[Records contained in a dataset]

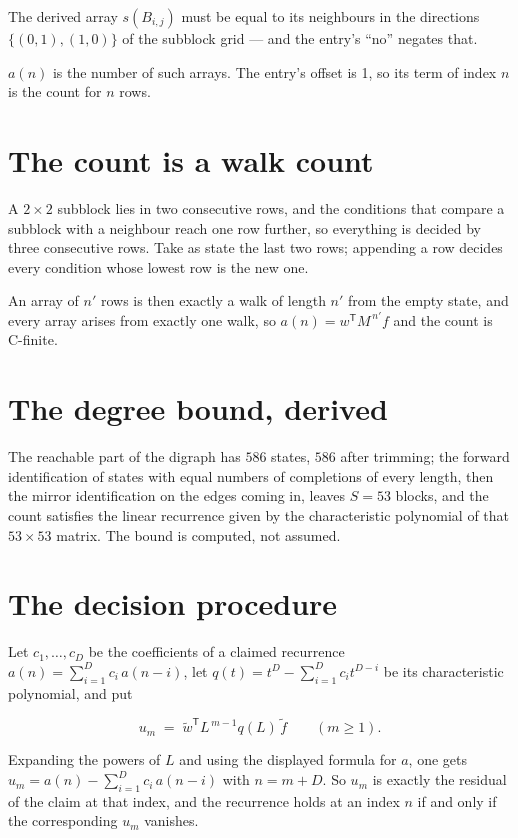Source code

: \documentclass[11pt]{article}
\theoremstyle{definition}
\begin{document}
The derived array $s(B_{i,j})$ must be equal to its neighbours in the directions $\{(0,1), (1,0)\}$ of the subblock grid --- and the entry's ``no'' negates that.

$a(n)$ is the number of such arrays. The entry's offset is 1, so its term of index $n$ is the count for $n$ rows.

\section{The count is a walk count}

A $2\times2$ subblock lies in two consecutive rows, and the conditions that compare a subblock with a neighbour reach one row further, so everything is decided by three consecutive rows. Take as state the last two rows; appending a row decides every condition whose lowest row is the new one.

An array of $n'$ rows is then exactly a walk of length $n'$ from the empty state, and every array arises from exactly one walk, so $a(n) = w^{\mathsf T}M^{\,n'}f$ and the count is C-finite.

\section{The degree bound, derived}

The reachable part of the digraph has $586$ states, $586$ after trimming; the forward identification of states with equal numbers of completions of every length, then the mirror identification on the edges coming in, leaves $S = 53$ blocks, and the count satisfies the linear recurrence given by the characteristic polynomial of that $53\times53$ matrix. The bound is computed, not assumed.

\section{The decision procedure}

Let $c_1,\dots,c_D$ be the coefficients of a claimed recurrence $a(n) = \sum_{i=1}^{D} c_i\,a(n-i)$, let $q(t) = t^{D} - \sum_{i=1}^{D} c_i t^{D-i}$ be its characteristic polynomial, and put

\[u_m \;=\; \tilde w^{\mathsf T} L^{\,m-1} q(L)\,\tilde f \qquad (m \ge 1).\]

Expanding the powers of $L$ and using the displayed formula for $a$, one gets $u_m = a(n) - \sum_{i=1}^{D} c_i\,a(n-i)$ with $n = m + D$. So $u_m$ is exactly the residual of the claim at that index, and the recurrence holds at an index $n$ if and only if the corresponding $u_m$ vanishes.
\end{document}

---

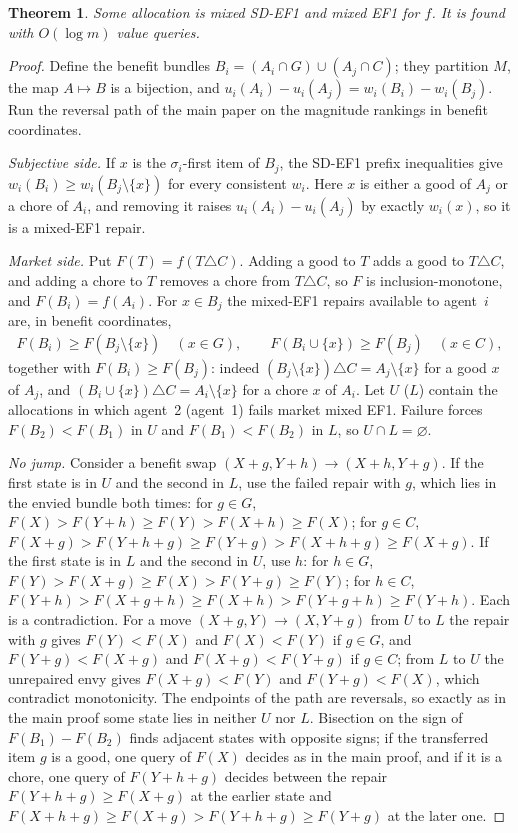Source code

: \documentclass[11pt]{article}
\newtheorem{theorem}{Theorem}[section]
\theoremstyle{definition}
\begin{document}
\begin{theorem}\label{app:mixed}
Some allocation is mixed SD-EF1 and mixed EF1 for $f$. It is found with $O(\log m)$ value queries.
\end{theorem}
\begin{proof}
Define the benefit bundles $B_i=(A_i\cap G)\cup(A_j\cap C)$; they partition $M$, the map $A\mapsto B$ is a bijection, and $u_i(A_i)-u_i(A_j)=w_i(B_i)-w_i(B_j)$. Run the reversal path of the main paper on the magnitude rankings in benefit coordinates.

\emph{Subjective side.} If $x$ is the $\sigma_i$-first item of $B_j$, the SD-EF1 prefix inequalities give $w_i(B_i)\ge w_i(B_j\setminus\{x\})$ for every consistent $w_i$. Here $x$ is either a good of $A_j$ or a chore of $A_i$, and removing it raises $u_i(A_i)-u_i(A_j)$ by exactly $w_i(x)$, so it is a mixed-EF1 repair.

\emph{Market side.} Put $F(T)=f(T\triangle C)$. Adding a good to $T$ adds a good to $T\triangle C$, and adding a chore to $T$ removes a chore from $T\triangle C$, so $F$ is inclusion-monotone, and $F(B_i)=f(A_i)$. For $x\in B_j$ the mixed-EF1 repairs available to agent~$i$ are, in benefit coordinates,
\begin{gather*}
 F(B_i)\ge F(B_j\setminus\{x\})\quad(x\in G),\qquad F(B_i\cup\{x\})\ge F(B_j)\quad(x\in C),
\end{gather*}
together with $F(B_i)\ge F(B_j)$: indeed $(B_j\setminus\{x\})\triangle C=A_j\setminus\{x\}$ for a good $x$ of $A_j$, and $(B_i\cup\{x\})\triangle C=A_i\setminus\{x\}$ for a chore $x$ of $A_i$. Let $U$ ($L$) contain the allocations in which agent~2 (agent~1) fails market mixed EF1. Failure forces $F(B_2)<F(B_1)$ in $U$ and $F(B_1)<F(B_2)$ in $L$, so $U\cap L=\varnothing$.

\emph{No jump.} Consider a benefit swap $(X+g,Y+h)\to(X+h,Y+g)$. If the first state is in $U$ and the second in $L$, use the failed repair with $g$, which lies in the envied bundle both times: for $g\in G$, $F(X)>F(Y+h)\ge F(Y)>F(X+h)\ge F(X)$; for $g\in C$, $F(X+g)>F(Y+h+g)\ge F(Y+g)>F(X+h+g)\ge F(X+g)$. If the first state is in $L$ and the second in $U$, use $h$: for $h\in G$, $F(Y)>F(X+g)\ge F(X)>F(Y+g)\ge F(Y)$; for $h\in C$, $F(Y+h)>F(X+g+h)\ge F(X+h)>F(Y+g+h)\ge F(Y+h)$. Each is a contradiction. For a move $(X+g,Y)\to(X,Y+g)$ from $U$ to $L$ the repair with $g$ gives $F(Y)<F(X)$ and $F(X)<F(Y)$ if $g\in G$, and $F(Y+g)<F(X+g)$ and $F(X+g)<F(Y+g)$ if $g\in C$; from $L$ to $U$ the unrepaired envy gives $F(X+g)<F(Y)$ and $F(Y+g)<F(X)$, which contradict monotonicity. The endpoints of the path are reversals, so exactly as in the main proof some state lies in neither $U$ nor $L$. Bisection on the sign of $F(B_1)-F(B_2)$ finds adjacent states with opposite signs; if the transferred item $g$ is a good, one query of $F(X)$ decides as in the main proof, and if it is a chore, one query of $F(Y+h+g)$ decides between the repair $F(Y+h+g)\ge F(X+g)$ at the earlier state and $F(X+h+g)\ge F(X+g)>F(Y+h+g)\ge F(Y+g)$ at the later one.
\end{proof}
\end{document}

---

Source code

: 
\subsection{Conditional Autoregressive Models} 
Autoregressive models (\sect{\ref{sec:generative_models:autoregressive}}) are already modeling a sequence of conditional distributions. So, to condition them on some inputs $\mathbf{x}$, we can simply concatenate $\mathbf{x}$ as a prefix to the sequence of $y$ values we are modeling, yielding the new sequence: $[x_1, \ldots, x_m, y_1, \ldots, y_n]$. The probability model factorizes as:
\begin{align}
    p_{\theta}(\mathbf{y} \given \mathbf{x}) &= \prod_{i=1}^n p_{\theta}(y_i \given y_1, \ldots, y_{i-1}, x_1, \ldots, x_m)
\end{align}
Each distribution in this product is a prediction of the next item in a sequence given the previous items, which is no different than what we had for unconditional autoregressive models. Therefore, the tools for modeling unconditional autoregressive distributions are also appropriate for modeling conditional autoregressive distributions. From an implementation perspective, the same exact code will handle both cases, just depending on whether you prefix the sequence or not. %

■ Problem requirements:
In the records above, collect each line with "main".

■ Response:
Define the benefit bundles $B_i=(A_i\cap G)\cup(A_j\cap C)$; they partition $M$, the map $A\mapsto B$ is a bijection, and $u_i(A_i)-u_i(A_j)=w_i(B_i)-w_i(B_j)$. Run the reversal path of the main paper on the magnitude rankings in benefit coordinates.
\emph{No jump.} Consider a benefit swap $(X+g,Y+h)\to(X+h,Y+g)$. If the first state is in $U$ and the second in $L$, use the failed repair with $g$, which lies in the envied bundle both times: for $g\in G$, $F(X)>F(Y+h)\ge F(Y)>F(X+h)\ge F(X)$; for $g\in C$, $F(X+g)>F(Y+h+g)\ge F(Y+g)>F(X+h+g)\ge F(X+g)$. If the first state is in $L$ and the second in $U$, use $h$: for $h\in G$, $F(Y)>F(X+g)\ge F(X)>F(Y+g)\ge F(Y)$; for $h\in C$, $F(Y+h)>F(X+g+h)\ge F(X+h)>F(Y+g+h)\ge F(Y+h)$. Each is a contradiction. For a move $(X+g,Y)\to(X,Y+g)$ from $U$ to $L$ the repair with $g$ gives $F(Y)<F(X)$ and $F(X)<F(Y)$ if $g\in G$, and $F(Y+g)<F(X+g)$ and $F(X+g)<F(Y+g)$ if $g\in C$; from $L$ to $U$ the unrepaired envy gives $F(X+g)<F(Y)$ and $F(Y+g)<F(X)$, which contradict monotonicity. The endpoints of the path are reversals, so exactly as in the main proof some state lies in neither $U$ nor $L$. Bisection on the sign of $F(B_1)-F(B_2)$ finds adjacent states with opposite signs; if the transferred item $g$ is a good, one query of $F(X)$ decides as in the main proof, and if it is a chore, one query of $F(Y+h+g)$ decides between the repair $F(Y+h+g)\ge F(X+g)$ at the earlier state and $F(X+h+g)\ge F(X+g)>F(Y+h+g)\ge F(Y+g)$ at the later one.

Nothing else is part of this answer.